=== Task item ===
Copy every line below that has the word "formando" in it.

Saved data entries

-----

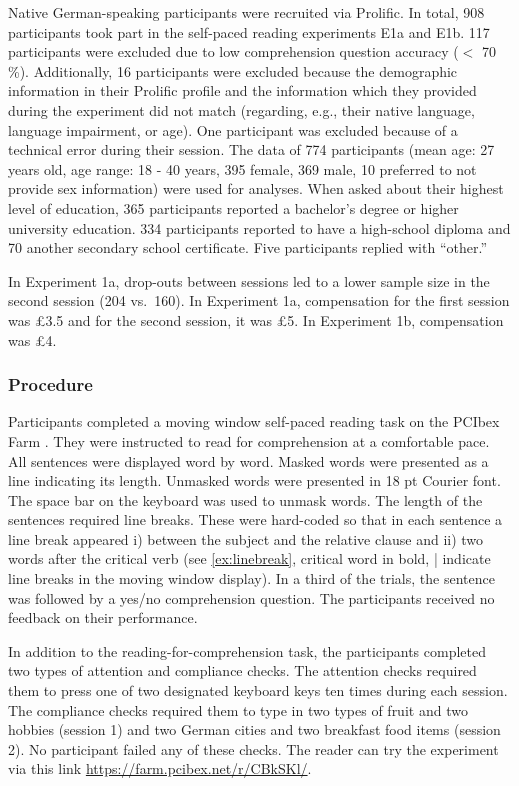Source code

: \documentclass[review,preprint,12pt,authoryear,floatsintext]{elsarticle}
\begin{document}
Native German-speaking participants were recruited via Prolific. In total, 908 participants took part in the self-paced reading experiments E1a and E1b. 117 participants were excluded due to low comprehension question accuracy ($<$ 70\,\%). Additionally, 16 participants were excluded because the demographic information in their Prolific profile and the information which they provided during the experiment did not match (regarding, e.g., their native language, language impairment, or age). One participant was excluded because of a technical error during their session. The data of 774 participants (mean age: 27 years old, age range: 18 - 40 years, 395 female, 369 male, 10 preferred to not provide sex information) were used for analyses. When asked about their highest level of education, 365 participants reported a bachelor's degree or higher university education. 334 participants reported to have a high-school diploma and 70 another secondary school certificate. Five participants replied with ``other.'' 

In Experiment 1a, drop-outs between sessions led to a lower sample size in the second session (204 vs.\ 160). In Experiment 1a, compensation for the first session was \pounds 3.5 and for the second session, it was \pounds 5. In Experiment 1b, compensation was \pounds 4. 

\subsubsection{Procedure}
Participants completed a moving window self-paced reading task \citep{just_etal_1982} on the PCIbex Farm \citep{pcibex}. They were instructed to read for comprehension at a comfortable pace. All sentences were displayed word by word. Masked words were presented as a line indicating its length. Unmasked words were presented in 18 pt Courier font. The space bar on the keyboard was used to unmask words. The length of the sentences required line breaks. These were hard-coded so that in each sentence a line break appeared i) between the subject and the relative clause and ii) two words after the critical verb (see \ref{ex:linebreak}, critical word in bold, | indicate line breaks in the moving window display). In a third of the trials, the sentence was followed by a yes/no comprehension question. The participants received no feedback on their performance.

In addition to the reading-for-comprehension task, the participants completed two types of attention and compliance checks. The attention checks required them to press one of two designated keyboard keys ten times during each session. The compliance checks required them to type in two types of fruit and two hobbies (session 1) and two German cities and two breakfast food items (session 2). No participant failed any of these checks. The reader can try the experiment via this link \hyperlink{https://farm.pcibex.net/r/CBkSKl/}{https://farm.pcibex.net/r/CBkSKl/}. 
\end{document}
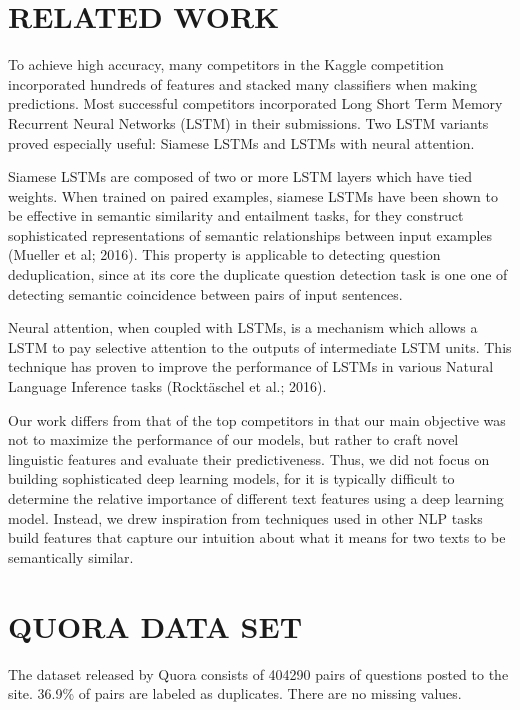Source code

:\documentclass[letterpaper, 10 pt, conference]{ieeeconf}  %
\begin{document}
\section{RELATED WORK}

To achieve high accuracy, many competitors in the Kaggle competition incorporated hundreds of features and stacked many classifiers when making predictions. Most successful competitors incorporated Long Short Term Memory Recurrent Neural Networks (LSTM) in their submissions. Two LSTM variants proved especially useful: Siamese LSTMs and LSTMs with neural attention.

Siamese LSTMs are composed of two or more LSTM layers which have tied weights. When trained on paired examples, siamese LSTMs have been shown to be effective in semantic similarity and entailment tasks, for they construct sophisticated representations of semantic relationships between input examples (Mueller et al; 2016). This property is applicable to detecting question deduplication, since at its core the duplicate question detection task is one one of detecting semantic coincidence between pairs of input sentences.

Neural attention, when coupled with LSTMs, is a mechanism which allows a LSTM to pay selective attention to the outputs of intermediate LSTM units. This technique has proven to improve the performance of LSTMs in various Natural Language Inference tasks (Rocktäschel et al.; 2016).

Our work differs from that of the top competitors in that our main objective was not to maximize the performance of our models, but rather to craft novel linguistic features and evaluate their predictiveness. Thus, we did not focus on building sophisticated deep learning models, for it is typically difficult to determine the relative importance of different text features using a deep learning model. Instead, we drew inspiration from techniques used in other NLP tasks build features that capture our intuition about what it means for two texts to be semantically similar.


\section{QUORA DATA SET}

The dataset released by Quora consists of 404290 pairs of questions posted to the site. 36.9\% of pairs are labeled as duplicates. There are no missing values. 
\end{document}
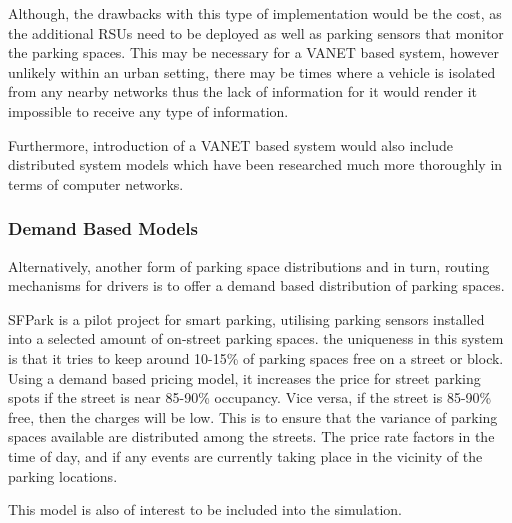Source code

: Although, the drawbacks with this type of implementation would be the cost, as the additional RSUs need to be deployed as well as parking sensors that monitor the parking spaces. This may be necessary for a VANET based system, however unlikely within an urban setting, there may be times where a vehicle is isolated from any nearby networks thus the lack of information for it would render it impossible to receive any type of information.

Furthermore, introduction of a VANET based system would also include distributed system models which have been researched much more thoroughly in terms of computer networks.

\subsubsection{Demand Based Models}
Alternatively, another form of parking space distributions and in turn, routing mechanisms for drivers is to offer a demand based distribution of parking spaces.

SFPark \cite{12} is a pilot project for smart parking, utilising parking sensors installed into a selected amount of on-street parking spaces. the uniqueness in this system is that it tries to keep around 10-15\% of parking spaces free on a street or block. Using a demand based pricing model, it increases the price for street parking spots if the street is near 85-90\% occupancy. Vice versa, if the street is 85-90\% free, then the charges will be low. This is to ensure that the variance of parking spaces available are distributed among the streets. The price rate factors in the time of day, and if any events are currently taking place in the vicinity of the parking locations.

This model is also of interest to be included into the simulation.

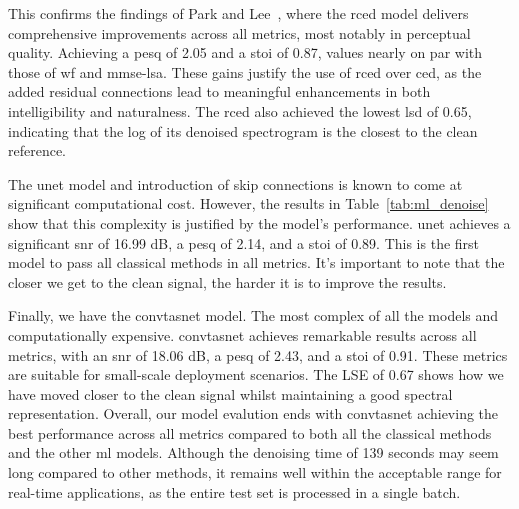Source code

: This confirms the findings of Park and Lee~\cite{park2017acoustic}, where the \gls{rced} model delivers comprehensive improvements across all metrics, most notably in perceptual quality. Achieving a \gls{pesq} of 2.05 and a \gls{stoi} of 0.87, values nearly on par with those of \gls{wf} and \gls{mmse-lsa}. These gains justify the use of \gls{rced} over \gls{ced}, as the added residual connections lead to meaningful enhancements in both intelligibility and naturalness. The \gls{rced} also achieved the lowest \gls{lsd} of 0.65, indicating that the log of its denoised spectrogram is the closest to the clean reference.

The \gls{unet} model and introduction of skip connections is known to come at significant computational cost. However, the results in Table~\ref{tab:ml_denoise} show that this complexity is justified by the model's performance. \gls{unet} achieves a significant \gls{snr} of 16.99 dB, a \gls{pesq} of 2.14, and a \gls{stoi} of 0.89. This is the first model to pass all classical methods in all metrics. It’s important to note that the closer we get to the clean signal, the harder it is to improve the results.

Finally, we have the \gls{convtasnet} model. The most complex of all the models and computationally expensive. \gls{convtasnet} achieves remarkable results across all metrics, with an \gls{snr} of 18.06 dB, a \gls{pesq} of 2.43, and a \gls{stoi} of 0.91. These metrics are suitable for small-scale deployment scenarios. The LSE of 0.67 shows how we have moved closer to the clean signal whilst maintaining a good spectral representation. Overall, our model evalution ends with \gls{convtasnet} achieving the best performance across all metrics compared to both all the classical methods and the other \gls{ml} models. Although the denoising time of 139 seconds may seem long compared to other methods, it remains well within the acceptable range for real-time applications, as the entire test set is processed in a single batch.

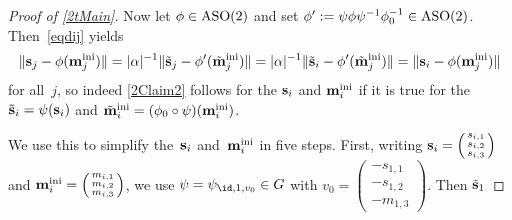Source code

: \documentclass[reqno]{amsart}
\begin{document}
\begin{proof}[Proof of \cref{2tMain}]
  Now let $\phi \in \operatorname{ASO}(2)$ and set
  $\phi' := \psi \phi \psi^{-1} \phi_0^{-1} \in
  \operatorname{ASO}(2)$. Then~\eqref{eqdij} yields
  \[
    \lVert\mathbf{s}_j - \phi(\mathbf{m}_j^{\operatorname{ini}})\rVert = |\alpha|^{-1}
    \lVert\tilde{\mathbf{s}}_j - \phi'(\tilde{\mathbf{m}}_j^{\operatorname{ini}})\rVert =
    |\alpha|^{-1} \lVert\tilde{\mathbf{s}}_i - \phi'(\tilde{\mathbf{m}}_j^{\operatorname{ini}})\rVert = \lVert\mathbf{s}_i - \phi(\mathbf{m}_j^{\operatorname{ini}})\rVert
  \]
  for all~$j$, so indeed \cref{2Claim2} follows for the $\mathbf{s}_i$ and
  $\mathbf{m}_i^{\operatorname{ini}}$ if it is true for the
  $\tilde{\mathbf{s}}_i = \psi(\mathbf{s}_i)$ and
  $\tilde{\mathbf{m}}_i^{\operatorname{ini}} = (\phi_0 \circ \psi)(\mathbf{m}_i^{\operatorname{ini}})$.

  We use this to simplify the~$\mathbf{s}_i$ and~$\mathbf{m}_i^{\operatorname{ini}}$ in five
  steps.
  First, writing
  $\mathbf{s}_i = \left(\begin{smallmatrix} s_{i,1} \\ s_{i,2} \\
      s_{i,3}\end{smallmatrix}\right)$ and $\mathbf{m}_i^{\operatorname{ini}} =
  \left(\begin{smallmatrix} m_{i,1} \\ m_{i,2} \\
      m_{i,3}\end{smallmatrix}\right)$, we use
  $\psi = \psi_{\id,1,v_0} \in G$ with
  $v_0 = \left(\begin{smallmatrix} - s_{1,1} \\ - s_{1,2} \\ -
      m_{1,3}\end{smallmatrix}\right)$. Then $\tilde{\mathbf{s}}_1$

\end{proof}
\end{document}
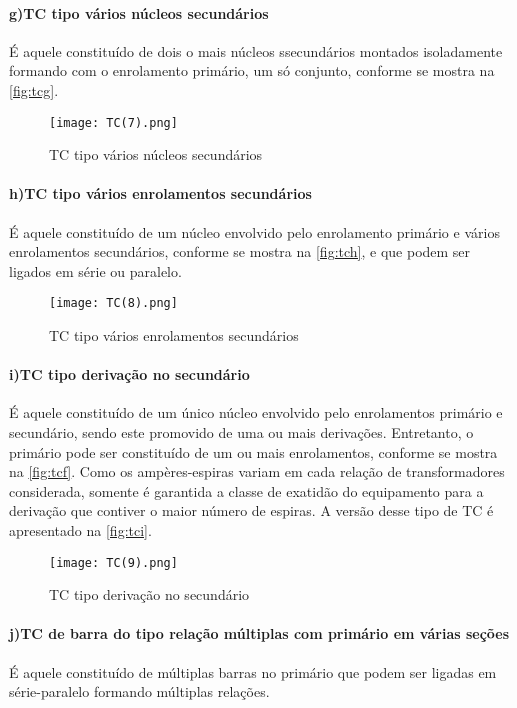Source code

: 				\paragraph*{g)\indent TC tipo vários núcleos secundários}
					É aquele constituído de dois o mais núcleos ssecundários montados isoladamente formando com o enrolamento primário, um só conjunto, conforme se mostra na \autoref{fig:tcg}.
					\begin{figure}[htb]
						\caption{TC tipo vários núcleos secundários}
						\centering
						\texttt{[image: TC(7).png]}
						\label{fig:tcg}
					\end{figure}
				\paragraph*{h)\indent TC tipo vários enrolamentos secundários}
					É aquele constituído de um núcleo envolvido pelo enrolamento primário e vários enrolamentos secundários, conforme se mostra na \autoref{fig:tch}, e que podem ser ligados em série ou paralelo.
					\begin{figure}[htb]
						\caption{TC tipo vários enrolamentos secundários}
						\centering
						\texttt{[image: TC(8).png]}
						\label{fig:tch}
					\end{figure}
				\paragraph*{i)\indent TC tipo derivação no secundário}
					É aquele constituído de um único núcleo envolvido pelo enrolamentos primário e secundário, sendo este promovido de uma ou mais derivações. Entretanto, o primário pode ser constituído de um ou mais enrolamentos, conforme se mostra na \autoref{fig:tcf}. Como os ampères-espiras variam em cada relação de transformadores considerada, somente é garantida a classe de  exatidão do equipamento para a derivação que contiver o maior número de espiras. A versão desse tipo de TC é apresentado na \autoref{fig:tci}.  
					\begin{figure}[htb]
						\caption{TC tipo derivação no secundário}
						\centering
						\texttt{[image: TC(9).png]}
						\label{fig:tci}
					\end{figure}
				\paragraph*{j)\indent TC de barra do tipo relação múltiplas com primário em várias seções}
					É aquele constituído de múltiplas barras no primário que podem ser ligadas em série-paralelo formando múltiplas relações.
			
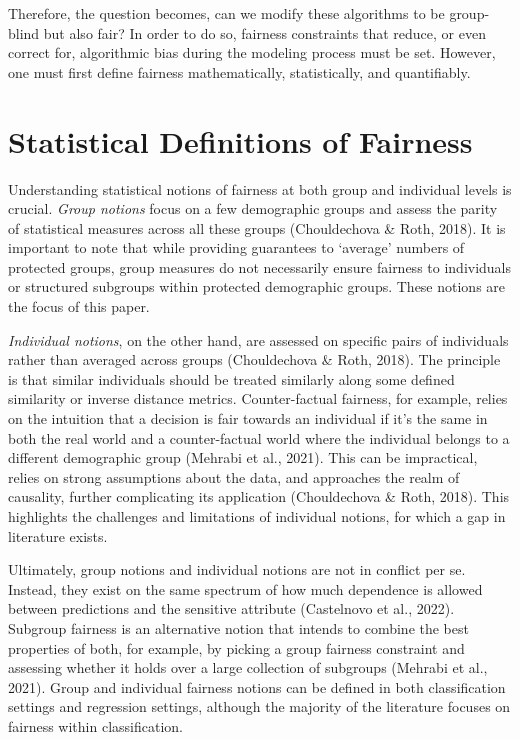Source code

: \documentclass[12pt, twoside]{amherstthesis}
\begin{document}
Therefore, the question becomes, can we modify these algorithms to be group-blind but also fair? In order to do so, fairness constraints that reduce, or even correct for, algorithmic bias during the modeling process must be set. However, one must first define fairness mathematically, statistically, and quantifiably.

\hypertarget{fairnessdefinitions}{%
\section{Statistical Definitions of Fairness}\label{fairnessdefinitions}}

Understanding statistical notions of fairness at both group and individual levels is crucial. \emph{Group notions} focus on a few demographic groups and assess the parity of statistical measures across all these groups (Chouldechova \& Roth, 2018). It is important to note that while providing guarantees to `average' numbers of protected groups, group measures do not necessarily ensure fairness to individuals or structured subgroups within protected demographic groups. These notions are the focus of this paper.

\emph{Individual notions}, on the other hand, are assessed on specific pairs of individuals rather than averaged across groups (Chouldechova \& Roth, 2018). The principle is that similar individuals should be treated similarly along some defined similarity or inverse distance metrics. Counter-factual fairness, for example, relies on the intuition that a decision is fair towards an individual if it's the same in both the real world and a counter-factual world where the individual belongs to a different demographic group (Mehrabi et al., 2021). This can be impractical, relies on strong assumptions about the data, and approaches the realm of causality, further complicating its application (Chouldechova \& Roth, 2018). This highlights the challenges and limitations of individual notions, for which a gap in literature exists.

Ultimately, group notions and individual notions are not in conflict per se. Instead, they exist on the same spectrum of how much dependence is allowed between predictions and the sensitive attribute (Castelnovo et al., 2022). Subgroup fairness is an alternative notion that intends to combine the best properties of both, for example, by picking a group fairness constraint and assessing whether it holds over a large collection of subgroups (Mehrabi et al., 2021). Group and individual fairness notions can be defined in both classification settings and regression settings, although the majority of the literature focuses on fairness within classification.
\end{document}
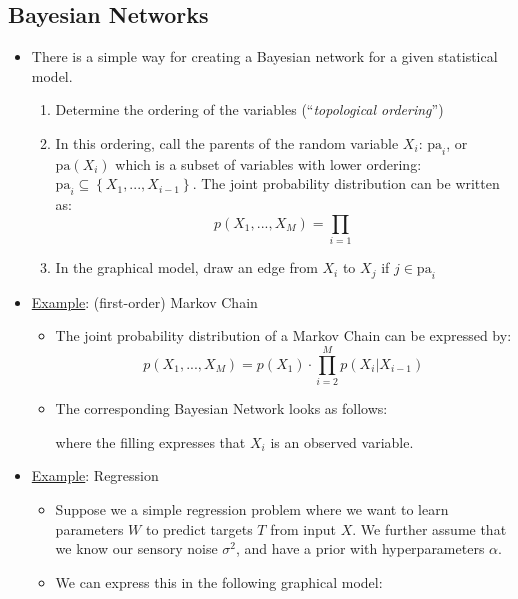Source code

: \subsection{Bayesian Networks}
\begin{itemize}
	\item There is a simple way for creating a Bayesian network for a given statistical model.
	\begin{enumerate}
		\item Determine the ordering of the variables (``\textit{topological ordering}'')
		\item In this ordering, call the parents of the random variable $X_i$: $\text{pa}_i$, or $\text{pa}(X_i)$ which is a subset of variables with lower ordering: $\text{pa}_i \subseteq \left\{X_1,...,X_{i-1}\right\}$. The joint probability distribution can be written as:
		$$p(X_1,...,X_M) = \prod_{i=1}$$
		\item In the graphical model, draw an edge from $X_i$ to $X_j$ if $j\in \text{pa}_i$
	\end{enumerate}
	\item \underline{Example}: (first-order) Markov Chain
	\begin{itemize}
		\item The joint probability distribution of a Markov Chain can be expressed by:
		$$p(X_1,...,X_M)=p(X_1)\cdot \prod_{i=2}^{M} p(X_i|X_{i-1})$$
		\item The corresponding Bayesian Network looks as follows:
		\begin{figure}[ht!]
			\centering
		\end{figure}
		where the filling expresses that $X_i$ is an observed variable.
	\end{itemize}
	\item \underline{Example}: Regression
	\begin{itemize}
		\item Suppose we a simple regression problem where we want to learn parameters $W$ to predict targets $T$ from input $X$. We further assume that we know our sensory noise $\sigma^2$, and have a prior with hyperparameters $\alpha$.
		\item We can express this in the following graphical model:
		\begin{figure}[ht!]
			\centering
\end{figure}
\end{itemize}
\end{itemize}
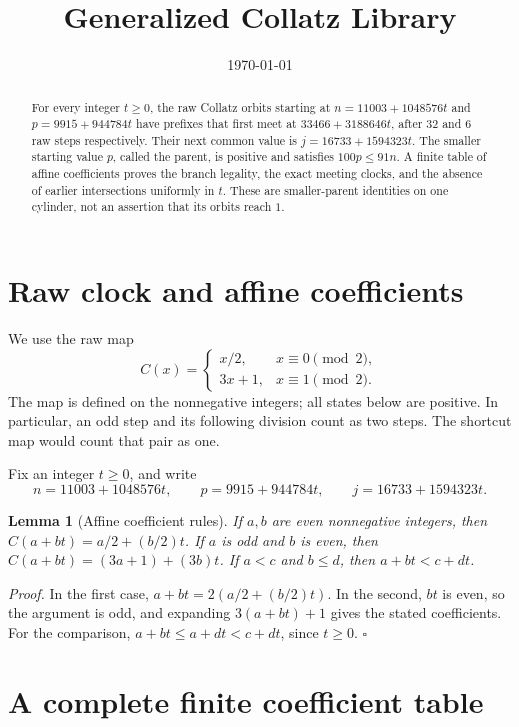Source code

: \documentclass[11pt,letterpaper]{article}
\title{Generalized Collatz Library}
\author{}
\date{\today}
\newtheorem{lemma}[theorem]{Lemma}
\newenvironment{proof}{\noindent\textit{Proof.}}{\hfill\(\square\)}
\begin{document}
\maketitle

\begin{abstract}
For every integer \(t\ge0\), the raw Collatz orbits starting at
\(n=11003+1048576t\) and \(p=9915+944784t\) have prefixes that first meet at
\(33466+3188646t\), after \(32\) and \(6\) raw steps respectively.
Their next common value is \(j=16733+1594323t\).
The smaller starting value \(p\), called the parent, is positive and
satisfies \(100p\le91n\).
A finite table of affine coefficients proves the branch legality,
the exact meeting clocks, and the absence of earlier intersections
uniformly in \(t\). These are smaller-parent identities on one cylinder,
not an assertion that its orbits reach \(1\).
\end{abstract}

\section{Raw clock and affine coefficients}

We use the raw map
\[
C(x)=
\begin{cases}
x/2,&x\equiv0\pmod2,\\
3x+1,&x\equiv1\pmod2.
\end{cases}
\]
The map is defined on the nonnegative integers; all states below are positive.
In particular, an odd step and its following division count as two steps.
The shortcut map would count that pair as one.

Fix an integer \(t\ge0\), and write
\[
n=11003+1048576t,\qquad p=9915+944784t,\qquad
j=16733+1594323t.
\]

\begin{lemma}[Affine coefficient rules]
\label{lem:coefficients}
If \(a,b\) are even nonnegative integers, then
\(C(a+bt)=a/2+(b/2)t\).
If \(a\) is odd and \(b\) is even, then
\(C(a+bt)=(3a+1)+(3b)t\).
If \(a<c\) and \(b\le d\), then \(a+bt<c+dt\).
\end{lemma}

\begin{proof}
In the first case, \(a+bt=2(a/2+(b/2)t)\).
In the second, \(bt\) is even, so the argument is odd, and expanding
\(3(a+bt)+1\) gives the stated coefficients.
For the comparison,
\(a+bt\le a+dt<c+dt\), since \(t\ge0\).
\end{proof}

\section{A complete finite coefficient table}
\end{document}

-----

=== Exercise result ===
					É aquele constituído de dois o mais núcleos ssecundários montados isoladamente formando com o enrolamento primário, um só conjunto, conforme se mostra na \autoref{fig:tcg}.
					É aquele constituído de múltiplas barras no primário que podem ser ligadas em série-paralelo formando múltiplas relações.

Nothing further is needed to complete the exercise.